Burning Flame (烈火雄心) is a TVB modern action drama that focuses on the duties and challenges of Hong Kong firefighters. It is the first installment in the Burning Flame series. The series was specifically filmed to celebrate TVB's 31st Anniversary and was supported by Hong Kong Fire Services Department.

==Synopsis==
Lok Tin Yau (Wong Hei) has dreamed of becoming a firefighter since he was young, because he was saved by a brave firefighter once. His mother initially did not allow him to be a firefighter for fear of his safety. However, Yau managed to convince her otherwise. His childhood friends, Ng Dai Heng (Chin Ka Lok) and Sze Tou Bat (Joe Tay) joined the Pat Heung Academy with Yau, too. Lau Hoi Pak (Louis Koo) is the son of a rich man, but he is forced to become a firefighter after his father refused to give him any more money. Pak then leaves his home with his autistic brother, Bou Bou, and goes to Pat Heung as well. Sum Pik Yiu (Esther Kwan) is a working lady with a steady boyfriend of 8 years. But her life is not trouble-free: she loses her job, her family is in debt, and she discovers her boyfriend cheating on her. In order to start anew, she joins Pat Heung to become a firefighter.

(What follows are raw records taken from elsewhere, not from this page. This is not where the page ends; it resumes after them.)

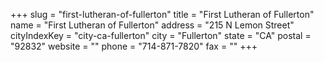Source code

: +++
slug = "first-lutheran-of-fullerton"
title = "First Lutheran of Fullerton"
name = "First Lutheran of Fullerton"
address = "215 N Lemon Street"
cityIndexKey = "city-ca-fullerton"
city = "Fullerton"
state = "CA"
postal = "92832"
website = ""
phone = "714-871-7820"
fax = ""
+++

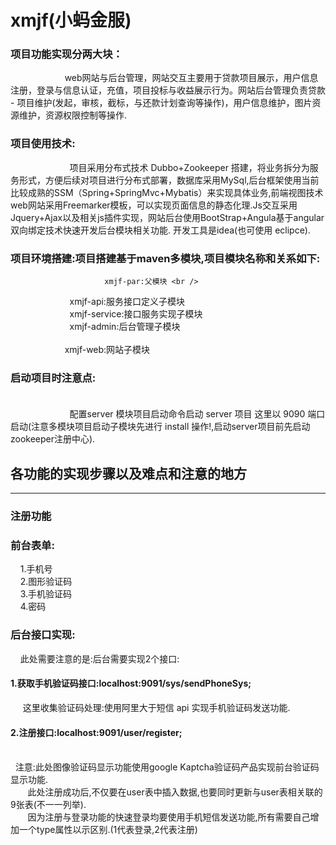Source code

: xmjf(小蚂金服)
================================

### 项目功能实现分两大块：<br />  
                         web网站与后台管理，网站交互主要用于贷款项目展示，用户信息注册，登录与信息认证，充值，项目投标与收益展示行为。网站后台管理负责贷款 - 项目维护(发起，审核，截标，与还款计划查询等操作)，用户信息维护，图片资源维护，资源权限控制等操作.

### 项目使用技术:<br />  
                         项目采用分布式技术 Dubbo+Zookeeper 搭建，将业务拆分为服务形式，方便后续对项目进行分布式部署，数据库采用MySql,后台框架使用当前比较成熟的SSM（Spring+SpringMvc+Mybatis）来实现具体业务,前端视图技术web网站采用Freemarker模板，可以实现页面信息的静态化理.Js交互采用           Jquery+Ajax以及相关js插件实现，网站后台使用BootStrap+Angula基于angular双向绑定技术快速开发后台模块相关功能. 开发工具是idea(也可使用 eclipce).

### 项目环境搭建:项目搭建基于maven多模块,项目模块名称和关系如下:<br />

                         xmjf-par:父模块 <br />  
                         xmjf-api:服务接口定义子模块<br />
                         xmjf-service:接口服务实现子模块<br />  
                         xmjf-admin:后台管理子模块<br />  
                         xmjf-web:网站子模块
                        
### 启动项目时注意点:<br />  
                         配置server 模块项目启动命令启动 server 项目 这里以 9090 端口启动(注意多模块项目启动子模块先进行 install 操作!,启动server项目前先启动zookeeper注册中心).
## 各功能的实现步骤以及难点和注意的地方
----------------------------------------------------------
### 注册功能

  ### 前台表单:<br />
     1.手机号<br />
     2.图形验证码<br/>
     3.手机验证码<br/>
     4.密码<br/>
  ### 后台接口实现:<br />
     此处需要注意的是:后台需要实现2个接口:<br/>
#### 1.获取手机验证码接口:localhost:9091/sys/sendPhoneSys;<br/>
      这里收集验证码处理:使用阿里大于短信 api 实现手机验证码发送功能.<br />
#### 2.注册接口:localhost:9091/user/register;<br />  
   注意:此处图像验证码显示功能使用google Kaptcha验证码产品实现前台验证码显示功能.<br />
        此处注册成功后,不仅要在user表中插入数据,也要同时更新与user表相关联的9张表(不一一列举).<br />
        因为注册与登录功能的快速登录均要使用手机短信发送功能,所有需要自己增加一个type属性以示区别.(1代表登录,2代表注册)
     
   


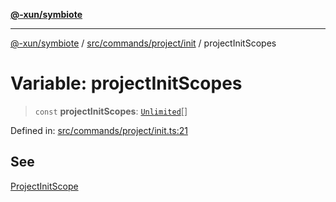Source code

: [**@-xun/symbiote**](../../../../../README.md)

***

[@-xun/symbiote](../../../../../README.md) / [src/commands/project/init](../README.md) / projectInitScopes

# Variable: projectInitScopes

> `const` **projectInitScopes**: [`Unlimited`](../../../../configure/enumerations/UnlimitedGlobalScope.md#unlimited)[]

Defined in: [src/commands/project/init.ts:21](https://github.com/Xunnamius/symbiote/blob/62ec6fdd59d5511dd7b872237f3ff5bf7673e789/src/commands/project/init.ts#L21)

## See

[ProjectInitScope](../../../../configure/enumerations/UnlimitedGlobalScope.md)
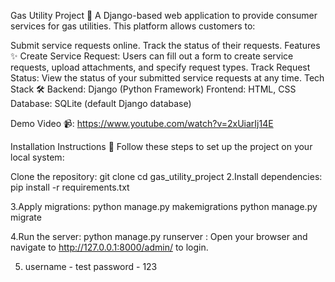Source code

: Gas Utility Project 🚀
A Django-based web application to provide consumer services for gas utilities. This platform allows customers to:

Submit service requests online.
Track the status of their requests.
Features ✨
Create Service Request: Users can fill out a form to create service requests, upload attachments, and specify request types.
Track Request Status: View the status of your submitted service requests at any time.
Tech Stack 🛠️
Backend: Django (Python Framework) Frontend: HTML, CSS Database: SQLite (default Django database)

Demo Video 📹: https://www.youtube.com/watch?v=2xUiarIj14E

Installation Instructions 📝
Follow these steps to set up the project on your local system:

Clone the repository: git clone cd gas_utility_project
2.Install dependencies: pip install -r requirements.txt

3.Apply migrations: python manage.py makemigrations python manage.py migrate

4.Run the server: python manage.py runserver : Open your browser and navigate to http://127.0.0.1:8000/admin/ to login.

5. username - test
   password  - 123

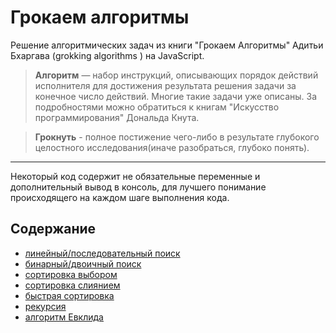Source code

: # Грокаем алгоритмы
Решение алгоритмических задач из книги "Грокаем Алгоритмы" Адитьи Бхаргава (grokking algorithms
) на JavaScript.
> **Алгоритм** — набор инструкций, описывающих порядок действий исполнителя для достижения результата решения задачи за конечное число действий. Многие такие задачи уже описаны. За подробностями можно обратиться к книгам "Искусство программирования" Дональда Кнута.

> **Грокнуть** - полное постижение чего-либо в результате глубокого целостного исследования(иначе разобраться, глубоко понять).
---
Некоторый код содержит не обязательные переменные и дополнительный вывод в консоль, для лучшего понимание происходящего на каждом шаге выполнения кода.

## Содержание
- [линейный/последовательный поиск](https://github.com/ArtMan-8/grokking-algorithms/tree/master/linear-search)
- [бинарный/двоичный поиск](https://github.com/ArtMan-8/grokking-algorithms/tree/master/binary-search)
- [сортировка выбором](https://github.com/ArtMan-8/grokking-algorithms/tree/master/selection-search)
- [сортировка слиянием](https://github.com/ArtMan-8/grokking-algorithms/tree/master/merge-sort)
- [быстрая сортировка](https://github.com/ArtMan-8/grokking-algorithms/tree/master/quick-sort)
- [рекурсия](https://github.com/ArtMan-8/grokking-algorithms/tree/master/recursion)
- [алгоритм Евклида](https://github.com/ArtMan-8/grokking-algorithms/tree/master/euclidean-algorithm)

In the academy, they all have to undergo grueling training in order to be qualified firefighters. There, the trainees forge a strong bond and teamwork is an essential quality found in all firefighters. Even the cool, anti-social Pak warms up to Yau, Dai Heng and the others over time. Upon graduating, Yau, Dai Heng and But are sent to Chi Wan San Station, whereas Pak is sent to Cheung Chau. At Chi Wan San, the three boys meet Fung (Lei Zi Hong). Yau initially dislikes Fung's laid-back attitude, but soon realizes that he has a lot to learn from Fung. As the relationships between the characters begin to form, their lives become more and more complicated, as Yau finds out that his father is Fung's father.

==Cast==
- Louis Koo as Lau Hoi Pak (劉海柏)
- Wong Hei as Lok Tin Yau (駱天佑)
- Esther Kwan as Shum Pik Yiu (沈碧瑤)
- Jade Leung as Lok Hiu Chui (駱曉翠)
- Waise Lee as Lok Hiu Fung (駱曉峰)
- Chin Ka Lok as Ng Tai Hing (吳大興)
- Joe Tay as Szeto Bat (司徒拔)
- Johnny Tang as Woo Kong Kei (胡港基)
- Danny Summer as Ho Sing (何星)
- Paul Chun as Lok Shun (駱信)
- Law Koon Lan as Kwok Lai Kwan (郭麗群)
- Timothy Cheng as Marco Lau Hoi Yat (劉海逸)
- Joe Ma as Wong Chun Fat (王駿發)
- Lee San San as Tang Cheng Yuet (滕井悅)

==Awards and nominations==

===1999 TVB Anniversary Awards===
- Nominated: My Favourite Leading Actor of the Year (Wong He) - Top 5
- Nominated: My Favourite Leading Actress of the Year (Esther Kwan) - Top 5

===1999 Asian Television Awards===
- Won: Best Drama Series

===1999 Next TV Awards===
- Top 10 TV Programs (Ranked #4)

===1998 TV Programme Appreciation Index Survey===
- Top 20 Most Appreciated Television Programs of the Year (Ranked #7)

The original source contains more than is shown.